Through their discussions with women, the organizations came up with two differing models. Both types of toilets were constructed next to washrooms. In one, a sturdy bamboo pole was installed alongside the squat latrine. The second approach was adding a strong metal handle – positioned in front of the household squat latrines and on the wall alongside the squatting area in the community safe space facility. Household latrines serve clusters of five families who are responsible for keeping them clean; latrines at a community facility serve all of the people who receive services in the area.
While conducting a focus group discussion with women in one of the camps to get their reaction to the latrines, we heard how the new handles have a dual purpose. Elderly women may be more frail than others around them. They are able to feel dignity and comfort in using the toilets, whose handles help them keep their balance as the pregnant women do. The communal facility also included handles in the latrines for men, assuring that elderly men would also have support as needed when squatting in the toilet.
For almost two decades, I have been fascinated by the very unsexy topic of toilets – how to assure girls and women managing their menstrual periods in settings around the world where resources are scarce have access to safe, clean toilets.
Recently, a number of us working on the issue of toilets have promoted the idea of a new norm in such settings — a "female friendly toilet." Imagine toilets that lack things as simple as a door, a lock on the inside of the door, some water inside to wash blood off your hands or clothes when menstruating, a hook or a shelf inside so you don't have to place clean menstrual pads or cloths on the dirt — or more likely muddy — floor.
And there should be a way to dispose of used products aside from just dropping them down into the latrine, which while convenient ultimately shortens the lifespan of that toilet. It could be as simple as a trash can with a lid, given existing taboos around someone seeing a used menstrual cloth or pad.
In the Rohingya camps, the same organizations are coming up with innovative ideas to address this issue as well, building "disposal chutes" on the side of female toilets. A woman can slide her used material into a chute that leads to a covered deep waste pit, to be emptied as needed. This addresses the taboo around used cloths or pads, which had led to women going out late at night or arising before dawn to bury such material when no one was looking.

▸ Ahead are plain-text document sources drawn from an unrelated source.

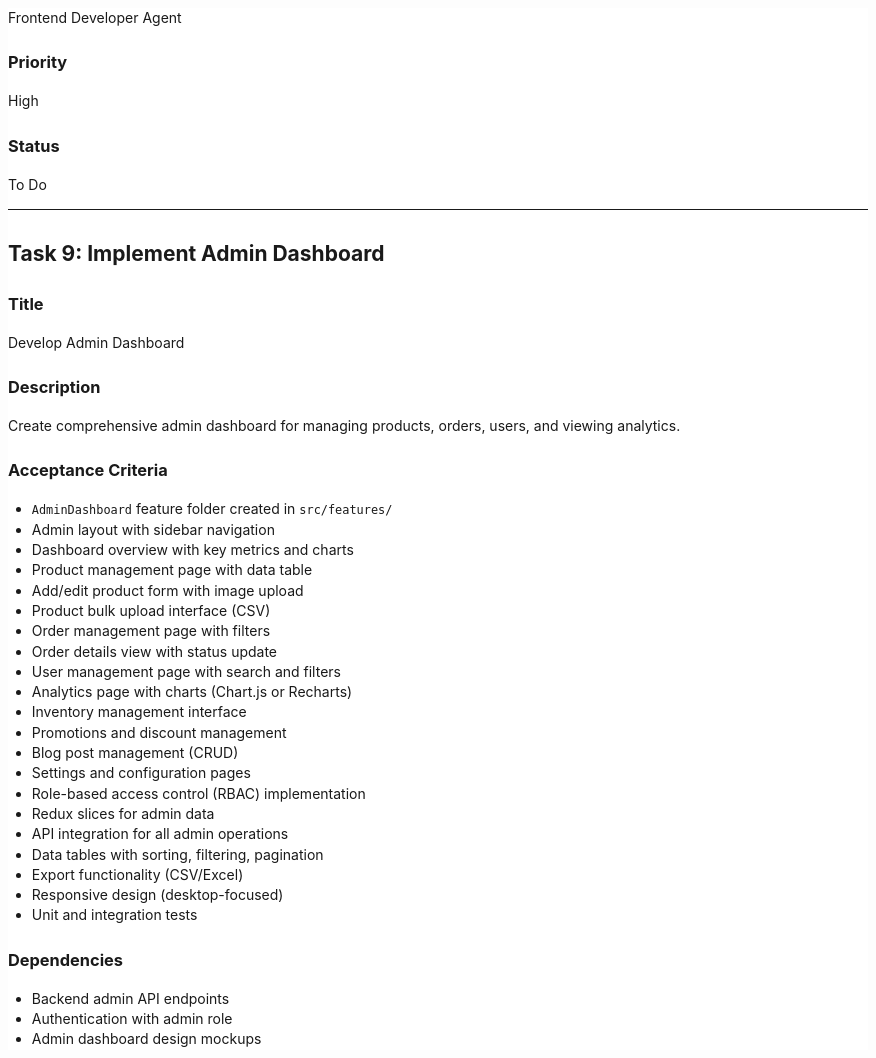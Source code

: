 Frontend Developer Agent

### Priority

High

### Status

To Do

---

## Task 9: Implement Admin Dashboard

### Title

Develop Admin Dashboard

### Description

Create comprehensive admin dashboard for managing products, orders, users, and viewing analytics.

### Acceptance Criteria

- `AdminDashboard` feature folder created in `src/features/`
- Admin layout with sidebar navigation
- Dashboard overview with key metrics and charts
- Product management page with data table
- Add/edit product form with image upload
- Product bulk upload interface (CSV)
- Order management page with filters
- Order details view with status update
- User management page with search and filters
- Analytics page with charts (Chart.js or Recharts)
- Inventory management interface
- Promotions and discount management
- Blog post management (CRUD)
- Settings and configuration pages
- Role-based access control (RBAC) implementation
- Redux slices for admin data
- API integration for all admin operations
- Data tables with sorting, filtering, pagination
- Export functionality (CSV/Excel)
- Responsive design (desktop-focused)
- Unit and integration tests

### Dependencies

- Backend admin API endpoints
- Authentication with admin role
- Admin dashboard design mockups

A new norm for female toilets requires only small modifications to existing design, as highlighted in the Menstrual Hygiene Management (MHM) in Emergencies Toolkit co-published In 2017 by Columbia University and the International Rescue Committee with 27 humanitarian relief organizations with the support of the British Government (Elrha).
Small adaptations can reduce the vulnerability of women and girls to injury, keeping them from slipping while using the toilet, especially at night, and can improve their ability to wash themselves. That increases the likelihood that they will use the latrines rather than seek out a private space in a crowded camp, making them vulnerable to shaming or violence.
There are innumerable pressing and urgent needs in refugee camps: preventing infectious disease, assuring that people get enough to eat, protecting girls and women in particular from sexual and physical violence.
But these critical aspects of assuring the health and well-being of refugees do not negate the urgent need to assure that their daily sanitation needs – the needs of all humans everywhere in the world to use the toilet multiple times during the day (and frequently at night) – are being met. Our respect for human dignity and the human right to health demands it.
And in this case, one solution is as simple as a handle on the wall.
Marni Sommer is associate professor of Sociomedical Sciences at Columbia University Mailman School of Public Health and leads the school's Gender, Adolescent Transitions and Environment (GATE) Program.